As the American historian and writer Will Durant once said, “To say nothing, especially when speaking, is half the art of diplomacy.”
The recent border escalation between India and China is a tough situation for the two super houses of Asia. The two countries have shared a love-hate relationship for years. With India vying for China’s membership in the security council and the path-breaking dialogue between Nehru and Zhou en Lai which led to a subsequent war in 1962, which India invariably lost (and was rumoured to have hurried Nehru’s death), there is arguably no love lost between the two countries.
China’s recent standoff with the members of the armed forces of India at Doklam (or Donglang to the Chinese) comes after the nervous standoff in Daulat Beg Oldie sector in Ladhak in 2013. With neither of the two willing to blink first and growing pressure from the Chinese, the situation is precarious and affects the strategic interest of both sides. India contends that the region is a part of the tri-junction of India, China and Bhutan. Moreover, the convention of 1890 between the British and the Chinese has already delineated Sikkim and Tibet. China claims that Indian forces have not respected the convention and that there has been an ‘illegal trespass’ deep in the Mount Gipmochi valley.
India’s approach to these claims has been calculated. Defence minister Arun Jaitley reminded China that the India of today isn’t that of 1962. China meanwhile has ruled out any bilateral meeting between Prime Minister Modi and Chinese Premier Xi Jinping on the sidelines of the G-20 meet in Germany and cancelled the annual Kailash Mansarovar yatra from Nathu La pass in Sikkim.
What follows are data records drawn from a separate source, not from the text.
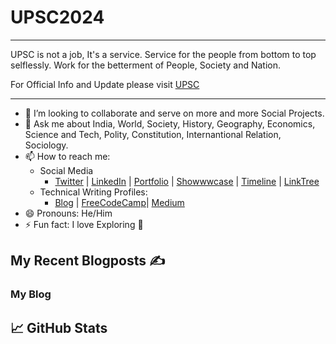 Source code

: # UPSC2024

<hr>
UPSC is not a job, It's a service. Service for the people from bottom to top selflessly.
Work for the betterment of People, Society and Nation.

For Official Info and Update please visit [UPSC](https://upsc.in "My Blog")

---

- 👯 I’m looking to collaborate and serve on more and more Social Projects.
- 💬 Ask me about India, World, Society, History, Geography, Economics, Science and Tech, Polity, Constitution, Internantional Relation, Sociology.
- 📫 How to reach me:
  - Social Media
    - [Twitter](https://twitter.com/ "My Twitter") | [LinkedIn](https://www.linkedin.com/ "My LinkedIn") | [Portfolio](https://pawansingh.com "My portfolio") | [Showwwcase](https://profile.pawansingh.com) | [Timeline](https://timeline.pawansingh.com) | [LinkTree](https://linktr.ee/pawansingh)
  - Technical Writing Profiles: 
    - [Blog](https://blog.pawansingh.com "Blog") | [FreeCodeCamp](https://www.freecodecamp.org/news/author/pawansingh/ "FreeCodeCamp")| [Medium](https://pawansingh.medium.com/ "Medium")
- 😄 Pronouns: He/Him
- ⚡ Fun fact: I love Exploring 🥳

## My Recent Blogposts ✍️

### My Blog
<!-- BLOG:START -->




## &#x1f4c8; GitHub Stats

<!--
**UPSC** is a ✨ _special_ ✨ repository because its `README.md` (this file) appears on your GitHub profile.

Here are some ideas to get you started:

- 🔭 I’m currently working on ...
- 🌱 I’m currently learning ...
- 👯 I’m looking to collaborate on ...
- 🤔 I’m looking for help with ...
- 💬 Ask me about ...
- 📫 How to reach me: ...
- 😄 Pronouns: ...
- ⚡ Fun fact: ...
-->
China’s aggressive stance is a product of the meeting of Prime Minister Modi and US president Donald Trump, the labelling of Syed Salahuddin a global terrorist by the United States, and India’s endorsement of the freedom of navigation in the South China Sea that has affected Chinese diplomatic patience.
However being two of the world’s most ancient civilisations with superpower status it is imperative that both countries resolve the matter amicably and within the highest political reach rather than a jingoistic stand. There needs to be regular dialogue between the national security adviser and China’s special representative. According to General VP Malik of the Indian Army, a more appropriate picture is that both troops regularly scuffle.
However, confrontation should not be the tool of choice and must only be used when all methods to show wisdom have been eroded. In the face of diplomacy, besides being the two advanced economies in Asia, the acts and bearings of these two will have ramifications for all its neighbours. It is important that both sides resolve the matter with wisdom and without compromising character and sovereignty.